### Task details:
Scan the material below for every line with the string "spinors", and copy those lines.

### Information provided:
__________
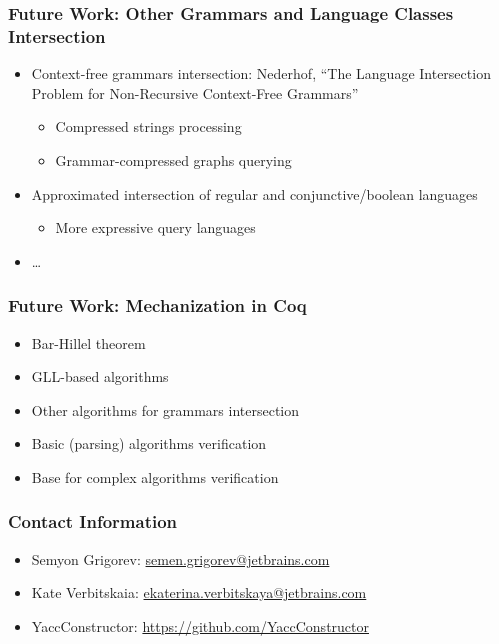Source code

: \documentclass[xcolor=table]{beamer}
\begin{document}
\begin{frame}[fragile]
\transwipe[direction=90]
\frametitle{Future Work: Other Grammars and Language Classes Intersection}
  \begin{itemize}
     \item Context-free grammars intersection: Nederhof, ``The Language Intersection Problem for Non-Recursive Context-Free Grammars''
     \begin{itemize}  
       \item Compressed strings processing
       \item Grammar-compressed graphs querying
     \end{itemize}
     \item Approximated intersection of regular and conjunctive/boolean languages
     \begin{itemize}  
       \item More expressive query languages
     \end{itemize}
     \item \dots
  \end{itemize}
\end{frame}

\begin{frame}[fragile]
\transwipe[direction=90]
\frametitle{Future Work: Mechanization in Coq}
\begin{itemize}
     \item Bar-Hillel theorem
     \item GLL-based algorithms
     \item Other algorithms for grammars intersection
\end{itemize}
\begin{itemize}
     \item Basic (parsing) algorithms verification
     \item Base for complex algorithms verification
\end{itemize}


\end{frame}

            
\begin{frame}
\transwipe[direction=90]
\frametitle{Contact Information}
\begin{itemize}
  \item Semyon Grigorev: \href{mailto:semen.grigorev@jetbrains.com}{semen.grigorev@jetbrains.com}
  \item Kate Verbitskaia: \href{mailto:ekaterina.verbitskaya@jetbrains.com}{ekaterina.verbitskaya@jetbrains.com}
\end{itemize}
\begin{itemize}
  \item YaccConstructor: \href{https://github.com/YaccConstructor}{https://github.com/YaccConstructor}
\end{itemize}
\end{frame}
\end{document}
__________
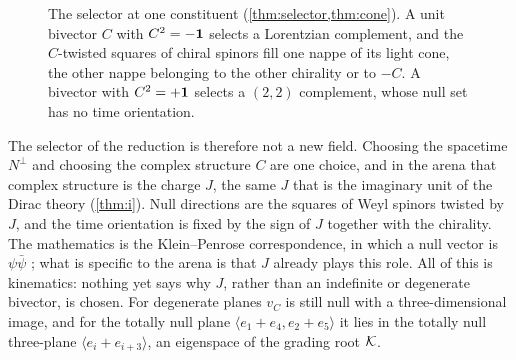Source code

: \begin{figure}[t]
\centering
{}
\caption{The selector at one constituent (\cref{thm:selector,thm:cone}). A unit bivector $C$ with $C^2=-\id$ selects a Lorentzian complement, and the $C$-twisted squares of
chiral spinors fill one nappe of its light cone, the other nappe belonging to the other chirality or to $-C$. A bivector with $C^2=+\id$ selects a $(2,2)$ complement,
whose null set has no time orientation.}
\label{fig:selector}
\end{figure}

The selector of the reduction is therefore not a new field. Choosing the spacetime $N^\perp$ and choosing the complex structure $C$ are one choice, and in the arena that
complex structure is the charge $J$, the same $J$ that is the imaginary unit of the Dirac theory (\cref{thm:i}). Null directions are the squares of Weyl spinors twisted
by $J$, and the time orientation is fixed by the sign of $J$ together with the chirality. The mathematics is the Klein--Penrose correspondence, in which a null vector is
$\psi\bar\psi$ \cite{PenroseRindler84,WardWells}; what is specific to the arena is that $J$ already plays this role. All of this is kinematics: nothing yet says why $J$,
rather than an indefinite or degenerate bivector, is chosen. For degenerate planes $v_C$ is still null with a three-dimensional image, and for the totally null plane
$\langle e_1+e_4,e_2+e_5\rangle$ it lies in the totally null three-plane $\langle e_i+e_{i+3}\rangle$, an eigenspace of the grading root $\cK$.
__________
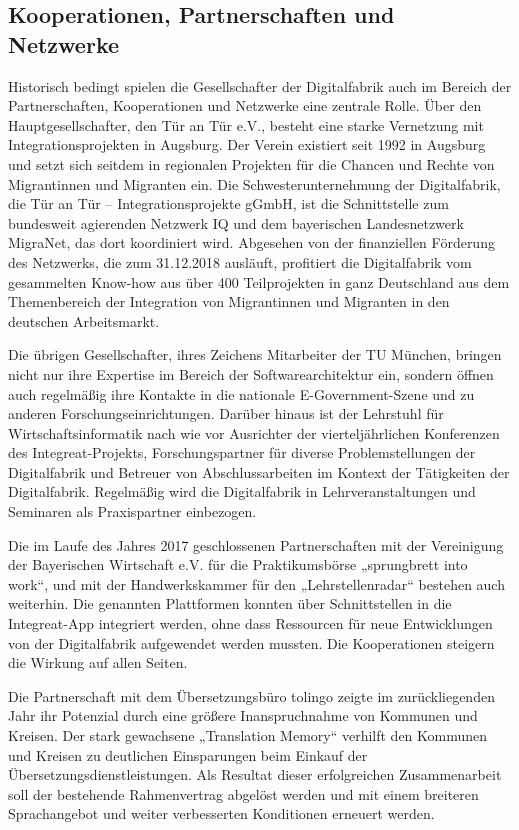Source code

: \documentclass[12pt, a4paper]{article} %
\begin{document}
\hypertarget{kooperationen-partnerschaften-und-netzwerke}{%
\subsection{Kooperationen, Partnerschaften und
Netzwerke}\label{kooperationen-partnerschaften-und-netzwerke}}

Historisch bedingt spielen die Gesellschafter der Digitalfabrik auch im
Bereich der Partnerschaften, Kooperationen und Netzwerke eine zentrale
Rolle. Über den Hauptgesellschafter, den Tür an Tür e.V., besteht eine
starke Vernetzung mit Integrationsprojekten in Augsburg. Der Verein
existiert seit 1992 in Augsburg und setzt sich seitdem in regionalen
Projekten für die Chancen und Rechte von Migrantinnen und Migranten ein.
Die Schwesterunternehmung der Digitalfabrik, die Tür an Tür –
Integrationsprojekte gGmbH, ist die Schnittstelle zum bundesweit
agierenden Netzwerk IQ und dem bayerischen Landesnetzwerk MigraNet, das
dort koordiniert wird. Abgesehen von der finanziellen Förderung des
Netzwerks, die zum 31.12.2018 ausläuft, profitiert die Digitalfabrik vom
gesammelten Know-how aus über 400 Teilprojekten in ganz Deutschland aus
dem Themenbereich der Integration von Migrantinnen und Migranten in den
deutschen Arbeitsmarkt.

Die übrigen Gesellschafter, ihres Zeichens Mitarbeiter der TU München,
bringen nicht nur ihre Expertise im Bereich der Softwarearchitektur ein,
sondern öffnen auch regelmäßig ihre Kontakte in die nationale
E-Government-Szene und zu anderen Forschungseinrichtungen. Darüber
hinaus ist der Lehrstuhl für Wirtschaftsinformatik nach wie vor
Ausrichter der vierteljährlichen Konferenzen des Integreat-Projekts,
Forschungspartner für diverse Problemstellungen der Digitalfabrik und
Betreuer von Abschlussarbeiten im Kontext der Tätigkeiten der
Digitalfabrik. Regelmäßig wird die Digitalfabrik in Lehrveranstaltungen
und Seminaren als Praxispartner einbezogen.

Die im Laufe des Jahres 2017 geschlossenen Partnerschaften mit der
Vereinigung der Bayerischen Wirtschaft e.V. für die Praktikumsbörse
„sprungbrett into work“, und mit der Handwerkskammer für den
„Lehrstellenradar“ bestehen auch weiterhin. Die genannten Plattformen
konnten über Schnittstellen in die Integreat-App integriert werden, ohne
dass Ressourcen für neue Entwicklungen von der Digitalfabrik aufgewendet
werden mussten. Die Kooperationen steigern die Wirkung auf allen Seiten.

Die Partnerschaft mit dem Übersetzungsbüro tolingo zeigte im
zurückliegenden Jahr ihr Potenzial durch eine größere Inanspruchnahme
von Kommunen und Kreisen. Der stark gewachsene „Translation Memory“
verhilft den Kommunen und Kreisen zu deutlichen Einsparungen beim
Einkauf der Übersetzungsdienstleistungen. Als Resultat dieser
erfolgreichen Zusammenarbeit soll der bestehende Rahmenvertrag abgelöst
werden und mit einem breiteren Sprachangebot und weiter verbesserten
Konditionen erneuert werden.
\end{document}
__________
### Solution:
chiral spinors fill one nappe of its light cone, the other nappe belonging to the other chirality or to $-C$. A bivector with $C^2=+\id$ selects a $(2,2)$ complement,
complex structure is the charge $J$, the same $J$ that is the imaginary unit of the Dirac theory (\cref{thm:i}). Null directions are the squares of Weyl spinors twisted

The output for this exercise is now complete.